Entries shown START

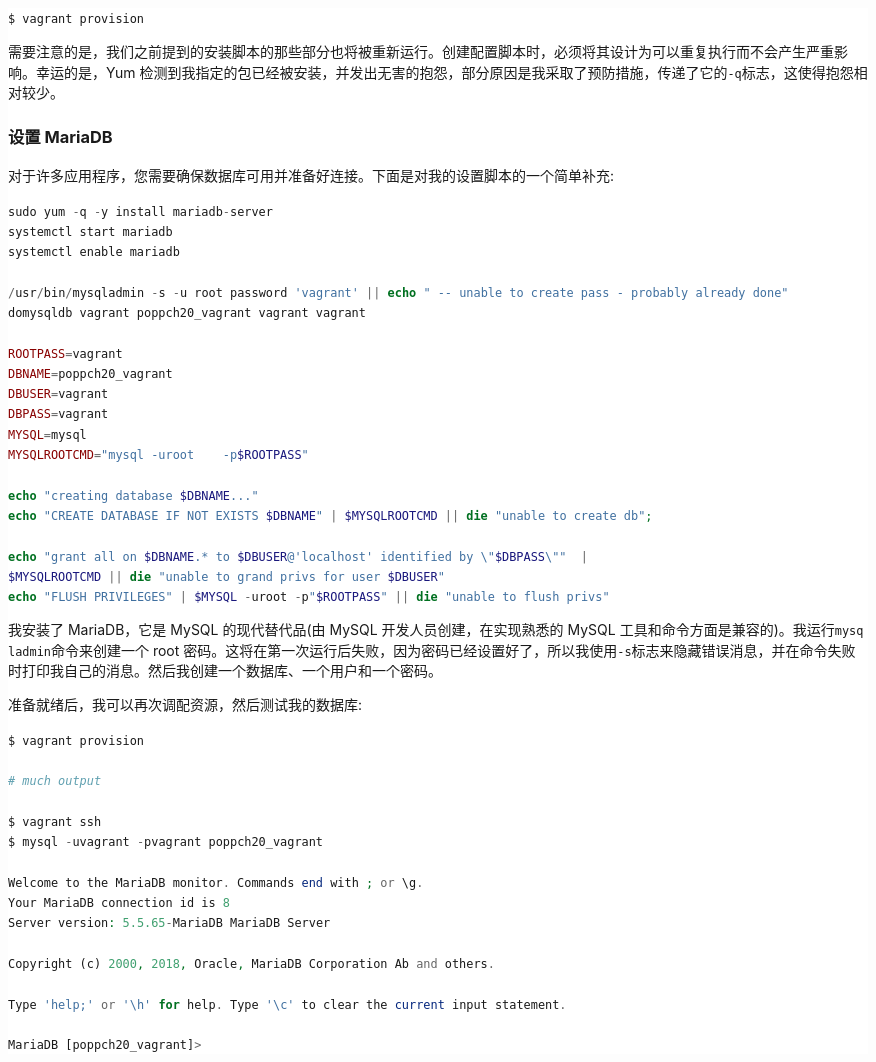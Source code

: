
 ```php
$ vagrant provision

```

需要注意的是，我们之前提到的安装脚本的那些部分也将被重新运行。创建配置脚本时，必须将其设计为可以重复执行而不会产生严重影响。幸运的是，Yum 检测到我指定的包已经被安装，并发出无害的抱怨，部分原因是我采取了预防措施，传递了它的`-q`标志，这使得抱怨相对较少。

### 设置 MariaDB

对于许多应用程序，您需要确保数据库可用并准备好连接。下面是对我的设置脚本的一个简单补充:

```php
sudo yum -q -y install mariadb-server
systemctl start mariadb
systemctl enable mariadb

/usr/bin/mysqladmin -s -u root password 'vagrant' || echo " -- unable to create pass - probably already done"
domysqldb vagrant poppch20_vagrant vagrant vagrant

ROOTPASS=vagrant
DBNAME=poppch20_vagrant
DBUSER=vagrant
DBPASS=vagrant
MYSQL=mysql
MYSQLROOTCMD="mysql -uroot    -p$ROOTPASS"

echo "creating database $DBNAME..."
echo "CREATE DATABASE IF NOT EXISTS $DBNAME" | $MYSQLROOTCMD || die "unable to create db";

echo "grant all on $DBNAME.* to $DBUSER@'localhost' identified by \"$DBPASS\""  |
$MYSQLROOTCMD || die "unable to grand privs for user $DBUSER"
echo "FLUSH PRIVILEGES" | $MYSQL -uroot -p"$ROOTPASS" || die "unable to flush privs"

```

我安装了 MariaDB，它是 MySQL 的现代替代品(由 MySQL 开发人员创建，在实现熟悉的 MySQL 工具和命令方面是兼容的)。我运行`mysqladmin`命令来创建一个 root 密码。这将在第一次运行后失败，因为密码已经设置好了，所以我使用`-s`标志来隐藏错误消息，并在命令失败时打印我自己的消息。然后我创建一个数据库、一个用户和一个密码。

准备就绪后，我可以再次调配资源，然后测试我的数据库:

```php
$ vagrant provision

# much output

$ vagrant ssh
$ mysql -uvagrant -pvagrant poppch20_vagrant

Welcome to the MariaDB monitor. Commands end with ; or \g.
Your MariaDB connection id is 8
Server version: 5.5.65-MariaDB MariaDB Server

Copyright (c) 2000, 2018, Oracle, MariaDB Corporation Ab and others.

Type 'help;' or '\h' for help. Type '\c' to clear the current input statement.

MariaDB [poppch20_vagrant]>

```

Entries shown END

Problem details: Take the lines from the one containing "我安装了 MariaDB，它是 MySQL" through the final line of the entries above, and set them down exactly, with nothing added.

Answer space:
我安装了 MariaDB，它是 MySQL 的现代替代品(由 MySQL 开发人员创建，在实现熟悉的 MySQL 工具和命令方面是兼容的)。我运行`mysqladmin`命令来创建一个 root 密码。这将在第一次运行后失败，因为密码已经设置好了，所以我使用`-s`标志来隐藏错误消息，并在命令失败时打印我自己的消息。然后我创建一个数据库、一个用户和一个密码。

准备就绪后，我可以再次调配资源，然后测试我的数据库:

```php
$ vagrant provision

# much output

$ vagrant ssh
$ mysql -uvagrant -pvagrant poppch20_vagrant

Welcome to the MariaDB monitor. Commands end with ; or \g.
Your MariaDB connection id is 8
Server version: 5.5.65-MariaDB MariaDB Server

Copyright (c) 2000, 2018, Oracle, MariaDB Corporation Ab and others.

Type 'help;' or '\h' for help. Type '\c' to clear the current input statement.

MariaDB [poppch20_vagrant]>

```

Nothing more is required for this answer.